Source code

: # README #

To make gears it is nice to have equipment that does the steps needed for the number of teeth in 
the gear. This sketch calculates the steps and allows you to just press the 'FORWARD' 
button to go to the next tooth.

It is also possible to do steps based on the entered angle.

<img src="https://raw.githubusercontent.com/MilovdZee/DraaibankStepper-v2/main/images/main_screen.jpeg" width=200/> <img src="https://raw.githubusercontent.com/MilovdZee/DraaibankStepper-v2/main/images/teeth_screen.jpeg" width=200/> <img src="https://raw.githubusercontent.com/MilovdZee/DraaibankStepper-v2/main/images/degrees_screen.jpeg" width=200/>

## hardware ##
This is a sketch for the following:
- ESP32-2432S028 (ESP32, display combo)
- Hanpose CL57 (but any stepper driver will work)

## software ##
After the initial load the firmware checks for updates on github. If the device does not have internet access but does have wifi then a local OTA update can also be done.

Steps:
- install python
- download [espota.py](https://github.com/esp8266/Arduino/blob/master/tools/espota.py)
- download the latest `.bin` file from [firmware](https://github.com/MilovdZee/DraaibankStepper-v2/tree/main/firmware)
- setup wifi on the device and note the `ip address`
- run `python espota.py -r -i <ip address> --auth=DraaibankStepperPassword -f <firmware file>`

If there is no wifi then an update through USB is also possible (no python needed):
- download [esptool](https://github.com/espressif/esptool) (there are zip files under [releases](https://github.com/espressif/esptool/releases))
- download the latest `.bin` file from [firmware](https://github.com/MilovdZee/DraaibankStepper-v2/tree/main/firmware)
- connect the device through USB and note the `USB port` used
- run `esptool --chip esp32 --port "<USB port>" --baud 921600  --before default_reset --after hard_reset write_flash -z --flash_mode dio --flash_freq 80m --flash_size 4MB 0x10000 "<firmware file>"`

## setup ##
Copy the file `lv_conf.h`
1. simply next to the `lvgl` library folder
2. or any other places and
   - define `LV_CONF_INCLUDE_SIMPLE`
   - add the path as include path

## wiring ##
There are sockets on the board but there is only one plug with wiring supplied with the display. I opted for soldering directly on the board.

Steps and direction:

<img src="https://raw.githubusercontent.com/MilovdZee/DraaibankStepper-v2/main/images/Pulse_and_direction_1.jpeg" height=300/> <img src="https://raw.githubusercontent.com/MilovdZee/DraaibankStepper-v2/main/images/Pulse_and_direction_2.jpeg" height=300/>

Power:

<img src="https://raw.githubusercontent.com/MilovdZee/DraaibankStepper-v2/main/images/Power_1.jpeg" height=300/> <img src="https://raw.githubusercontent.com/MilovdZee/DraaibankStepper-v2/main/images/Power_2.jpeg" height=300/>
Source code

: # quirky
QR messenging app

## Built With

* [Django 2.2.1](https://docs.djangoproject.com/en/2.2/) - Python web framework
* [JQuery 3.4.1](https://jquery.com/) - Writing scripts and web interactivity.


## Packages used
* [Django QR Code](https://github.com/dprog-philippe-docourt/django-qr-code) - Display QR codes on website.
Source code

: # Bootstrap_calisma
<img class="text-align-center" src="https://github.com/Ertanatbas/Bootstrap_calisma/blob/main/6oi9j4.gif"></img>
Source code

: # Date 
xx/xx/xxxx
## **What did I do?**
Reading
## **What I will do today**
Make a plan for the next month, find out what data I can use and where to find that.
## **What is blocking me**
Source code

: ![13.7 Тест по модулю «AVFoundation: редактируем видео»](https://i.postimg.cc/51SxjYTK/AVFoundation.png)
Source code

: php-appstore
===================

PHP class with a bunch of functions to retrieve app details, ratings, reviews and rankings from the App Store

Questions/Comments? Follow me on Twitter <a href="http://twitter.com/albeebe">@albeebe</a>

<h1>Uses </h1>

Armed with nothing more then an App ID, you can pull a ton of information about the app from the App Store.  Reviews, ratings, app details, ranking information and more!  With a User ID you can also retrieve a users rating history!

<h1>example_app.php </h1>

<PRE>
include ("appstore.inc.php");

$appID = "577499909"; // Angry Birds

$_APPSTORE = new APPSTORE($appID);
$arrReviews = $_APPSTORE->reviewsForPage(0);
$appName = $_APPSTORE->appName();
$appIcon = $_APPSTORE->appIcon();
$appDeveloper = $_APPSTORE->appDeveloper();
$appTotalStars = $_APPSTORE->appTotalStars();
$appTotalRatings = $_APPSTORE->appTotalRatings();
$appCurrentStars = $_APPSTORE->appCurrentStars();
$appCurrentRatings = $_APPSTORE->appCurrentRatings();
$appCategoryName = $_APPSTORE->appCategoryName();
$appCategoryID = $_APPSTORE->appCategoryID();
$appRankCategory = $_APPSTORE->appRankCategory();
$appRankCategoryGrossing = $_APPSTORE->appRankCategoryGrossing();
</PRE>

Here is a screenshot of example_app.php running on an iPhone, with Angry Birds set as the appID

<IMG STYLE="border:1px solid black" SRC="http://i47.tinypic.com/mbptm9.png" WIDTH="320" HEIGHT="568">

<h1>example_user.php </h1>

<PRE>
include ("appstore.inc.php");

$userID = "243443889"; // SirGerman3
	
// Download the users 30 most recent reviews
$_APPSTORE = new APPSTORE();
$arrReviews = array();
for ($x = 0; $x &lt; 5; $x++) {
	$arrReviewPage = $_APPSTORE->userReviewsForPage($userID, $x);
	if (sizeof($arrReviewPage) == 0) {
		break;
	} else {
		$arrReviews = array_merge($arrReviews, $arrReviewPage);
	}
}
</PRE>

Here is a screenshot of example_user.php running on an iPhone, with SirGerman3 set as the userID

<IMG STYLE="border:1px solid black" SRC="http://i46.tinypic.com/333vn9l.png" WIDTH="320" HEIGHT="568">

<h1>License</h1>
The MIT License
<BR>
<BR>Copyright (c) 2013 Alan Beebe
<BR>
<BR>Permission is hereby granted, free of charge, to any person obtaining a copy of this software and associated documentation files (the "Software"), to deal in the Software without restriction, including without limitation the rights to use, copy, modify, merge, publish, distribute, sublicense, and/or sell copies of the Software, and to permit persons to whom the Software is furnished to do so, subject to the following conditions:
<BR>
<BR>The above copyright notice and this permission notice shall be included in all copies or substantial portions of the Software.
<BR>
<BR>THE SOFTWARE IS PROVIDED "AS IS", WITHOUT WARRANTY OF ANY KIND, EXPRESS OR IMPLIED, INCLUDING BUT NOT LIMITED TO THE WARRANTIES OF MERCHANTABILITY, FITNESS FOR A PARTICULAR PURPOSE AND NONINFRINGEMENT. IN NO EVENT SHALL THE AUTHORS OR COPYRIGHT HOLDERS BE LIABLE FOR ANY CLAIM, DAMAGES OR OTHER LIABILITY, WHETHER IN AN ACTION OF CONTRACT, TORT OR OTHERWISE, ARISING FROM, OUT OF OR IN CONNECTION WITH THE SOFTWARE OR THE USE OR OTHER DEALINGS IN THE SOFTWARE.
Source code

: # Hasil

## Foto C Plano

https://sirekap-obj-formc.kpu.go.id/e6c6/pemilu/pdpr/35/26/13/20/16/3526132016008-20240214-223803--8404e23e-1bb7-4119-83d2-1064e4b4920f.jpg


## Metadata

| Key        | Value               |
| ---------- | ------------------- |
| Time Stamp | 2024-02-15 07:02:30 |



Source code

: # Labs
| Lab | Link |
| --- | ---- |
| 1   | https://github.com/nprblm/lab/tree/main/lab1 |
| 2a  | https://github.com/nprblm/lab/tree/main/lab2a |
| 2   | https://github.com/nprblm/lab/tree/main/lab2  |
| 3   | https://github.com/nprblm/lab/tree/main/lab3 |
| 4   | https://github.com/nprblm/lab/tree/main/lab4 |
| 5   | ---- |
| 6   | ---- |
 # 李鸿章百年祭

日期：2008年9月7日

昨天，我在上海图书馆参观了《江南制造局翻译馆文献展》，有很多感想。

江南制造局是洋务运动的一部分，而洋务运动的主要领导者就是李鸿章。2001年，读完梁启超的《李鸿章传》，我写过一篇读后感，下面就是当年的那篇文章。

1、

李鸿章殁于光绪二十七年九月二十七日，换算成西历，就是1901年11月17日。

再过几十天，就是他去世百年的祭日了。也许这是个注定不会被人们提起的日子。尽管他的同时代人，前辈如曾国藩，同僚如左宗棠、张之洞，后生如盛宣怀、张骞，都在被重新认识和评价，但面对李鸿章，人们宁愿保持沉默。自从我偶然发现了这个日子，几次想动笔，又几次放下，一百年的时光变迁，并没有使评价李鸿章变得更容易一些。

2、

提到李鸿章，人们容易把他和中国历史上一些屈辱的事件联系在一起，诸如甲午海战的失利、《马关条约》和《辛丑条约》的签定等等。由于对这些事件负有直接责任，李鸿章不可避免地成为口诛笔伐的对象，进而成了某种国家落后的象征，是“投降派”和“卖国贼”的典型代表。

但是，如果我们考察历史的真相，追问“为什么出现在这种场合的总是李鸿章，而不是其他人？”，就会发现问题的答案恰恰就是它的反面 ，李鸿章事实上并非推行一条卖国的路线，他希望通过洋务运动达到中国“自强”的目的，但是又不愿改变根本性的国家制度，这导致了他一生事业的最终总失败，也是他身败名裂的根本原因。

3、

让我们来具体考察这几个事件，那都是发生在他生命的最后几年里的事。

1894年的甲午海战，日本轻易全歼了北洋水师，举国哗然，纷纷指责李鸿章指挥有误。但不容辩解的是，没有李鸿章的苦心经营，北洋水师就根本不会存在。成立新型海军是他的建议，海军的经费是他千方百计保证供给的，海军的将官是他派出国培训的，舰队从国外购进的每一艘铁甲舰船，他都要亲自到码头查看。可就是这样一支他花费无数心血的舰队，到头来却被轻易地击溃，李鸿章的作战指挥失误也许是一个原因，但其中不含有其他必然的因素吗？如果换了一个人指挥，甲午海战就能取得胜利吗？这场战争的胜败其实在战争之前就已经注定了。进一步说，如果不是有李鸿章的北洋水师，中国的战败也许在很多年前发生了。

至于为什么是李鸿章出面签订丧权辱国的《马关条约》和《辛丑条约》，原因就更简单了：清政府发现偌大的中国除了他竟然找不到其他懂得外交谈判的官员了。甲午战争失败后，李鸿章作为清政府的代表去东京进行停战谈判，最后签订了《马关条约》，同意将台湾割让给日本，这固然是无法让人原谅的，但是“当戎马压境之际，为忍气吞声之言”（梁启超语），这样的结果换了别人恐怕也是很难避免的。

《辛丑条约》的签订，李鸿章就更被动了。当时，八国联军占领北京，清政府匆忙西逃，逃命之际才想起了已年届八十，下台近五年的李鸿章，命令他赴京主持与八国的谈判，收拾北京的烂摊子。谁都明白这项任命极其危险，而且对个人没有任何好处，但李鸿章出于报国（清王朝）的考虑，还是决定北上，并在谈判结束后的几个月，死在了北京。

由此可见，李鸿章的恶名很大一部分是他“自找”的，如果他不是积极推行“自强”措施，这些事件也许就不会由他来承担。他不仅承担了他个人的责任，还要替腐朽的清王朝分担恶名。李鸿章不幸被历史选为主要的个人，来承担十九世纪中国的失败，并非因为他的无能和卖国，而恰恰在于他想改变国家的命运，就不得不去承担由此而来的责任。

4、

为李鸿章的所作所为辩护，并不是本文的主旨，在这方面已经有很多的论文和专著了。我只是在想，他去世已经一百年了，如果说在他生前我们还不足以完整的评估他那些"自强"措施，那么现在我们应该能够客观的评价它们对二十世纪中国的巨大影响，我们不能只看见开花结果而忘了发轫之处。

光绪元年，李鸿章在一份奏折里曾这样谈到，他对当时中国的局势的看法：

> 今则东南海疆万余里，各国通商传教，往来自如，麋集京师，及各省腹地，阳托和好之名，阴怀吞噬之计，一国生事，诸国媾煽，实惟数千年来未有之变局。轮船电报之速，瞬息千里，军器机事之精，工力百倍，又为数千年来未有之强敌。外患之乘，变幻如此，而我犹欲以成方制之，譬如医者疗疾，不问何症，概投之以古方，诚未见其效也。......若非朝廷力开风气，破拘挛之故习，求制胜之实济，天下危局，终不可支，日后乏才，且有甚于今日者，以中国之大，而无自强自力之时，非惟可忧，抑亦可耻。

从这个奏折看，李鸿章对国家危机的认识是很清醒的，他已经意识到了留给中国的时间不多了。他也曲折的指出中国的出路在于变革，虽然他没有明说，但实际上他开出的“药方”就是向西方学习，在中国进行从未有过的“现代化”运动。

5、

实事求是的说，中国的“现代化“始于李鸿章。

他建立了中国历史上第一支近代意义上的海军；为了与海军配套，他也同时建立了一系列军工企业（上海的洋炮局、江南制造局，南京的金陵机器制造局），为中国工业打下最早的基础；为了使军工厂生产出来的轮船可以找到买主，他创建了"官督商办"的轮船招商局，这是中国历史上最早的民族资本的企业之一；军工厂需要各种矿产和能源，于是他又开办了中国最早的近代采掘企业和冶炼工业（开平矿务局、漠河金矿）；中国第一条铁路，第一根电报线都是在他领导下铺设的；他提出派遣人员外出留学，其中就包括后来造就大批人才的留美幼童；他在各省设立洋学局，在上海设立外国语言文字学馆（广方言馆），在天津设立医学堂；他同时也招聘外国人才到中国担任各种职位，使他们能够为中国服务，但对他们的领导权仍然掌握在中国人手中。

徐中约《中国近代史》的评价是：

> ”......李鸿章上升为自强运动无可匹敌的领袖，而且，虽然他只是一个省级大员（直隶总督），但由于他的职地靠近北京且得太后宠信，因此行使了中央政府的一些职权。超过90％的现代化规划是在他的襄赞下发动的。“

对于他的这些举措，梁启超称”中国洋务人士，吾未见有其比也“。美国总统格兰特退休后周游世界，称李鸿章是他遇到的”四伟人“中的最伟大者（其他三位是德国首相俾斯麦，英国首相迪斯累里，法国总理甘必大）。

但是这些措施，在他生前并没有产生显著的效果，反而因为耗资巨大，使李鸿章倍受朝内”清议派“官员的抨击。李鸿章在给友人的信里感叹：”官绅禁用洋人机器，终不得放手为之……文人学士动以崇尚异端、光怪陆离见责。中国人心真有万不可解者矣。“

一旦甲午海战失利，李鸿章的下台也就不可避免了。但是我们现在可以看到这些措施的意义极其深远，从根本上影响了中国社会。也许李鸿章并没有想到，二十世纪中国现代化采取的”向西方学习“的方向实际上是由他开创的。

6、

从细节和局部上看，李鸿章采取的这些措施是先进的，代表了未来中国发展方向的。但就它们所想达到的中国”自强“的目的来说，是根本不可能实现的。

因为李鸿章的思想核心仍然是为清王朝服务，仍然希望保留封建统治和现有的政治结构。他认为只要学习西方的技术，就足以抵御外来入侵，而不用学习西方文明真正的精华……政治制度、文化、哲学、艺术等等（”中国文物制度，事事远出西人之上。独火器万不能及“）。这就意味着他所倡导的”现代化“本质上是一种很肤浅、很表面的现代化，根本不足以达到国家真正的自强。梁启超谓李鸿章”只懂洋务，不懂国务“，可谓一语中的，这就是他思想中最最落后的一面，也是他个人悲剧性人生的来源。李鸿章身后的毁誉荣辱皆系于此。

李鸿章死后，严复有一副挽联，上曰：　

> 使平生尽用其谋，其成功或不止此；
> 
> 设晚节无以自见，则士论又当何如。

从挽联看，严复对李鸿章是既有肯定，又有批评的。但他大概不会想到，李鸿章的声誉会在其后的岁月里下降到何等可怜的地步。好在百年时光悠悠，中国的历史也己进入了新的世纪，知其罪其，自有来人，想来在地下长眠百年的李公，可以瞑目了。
_____
### What is being asked:
If the word "copies" is on a line above, return that line.

### Worked solution:
<BR>Permission is hereby granted, free of charge, to any person obtaining a copy of this software and associated documentation files (the "Software"), to deal in the Software without restriction, including without limitation the rights to use, copy, modify, merge, publish, distribute, sublicense, and/or sell copies of the Software, and to permit persons to whom the Software is furnished to do so, subject to the following conditions:
<BR>The above copyright notice and this permission notice shall be included in all copies or substantial portions of the Software.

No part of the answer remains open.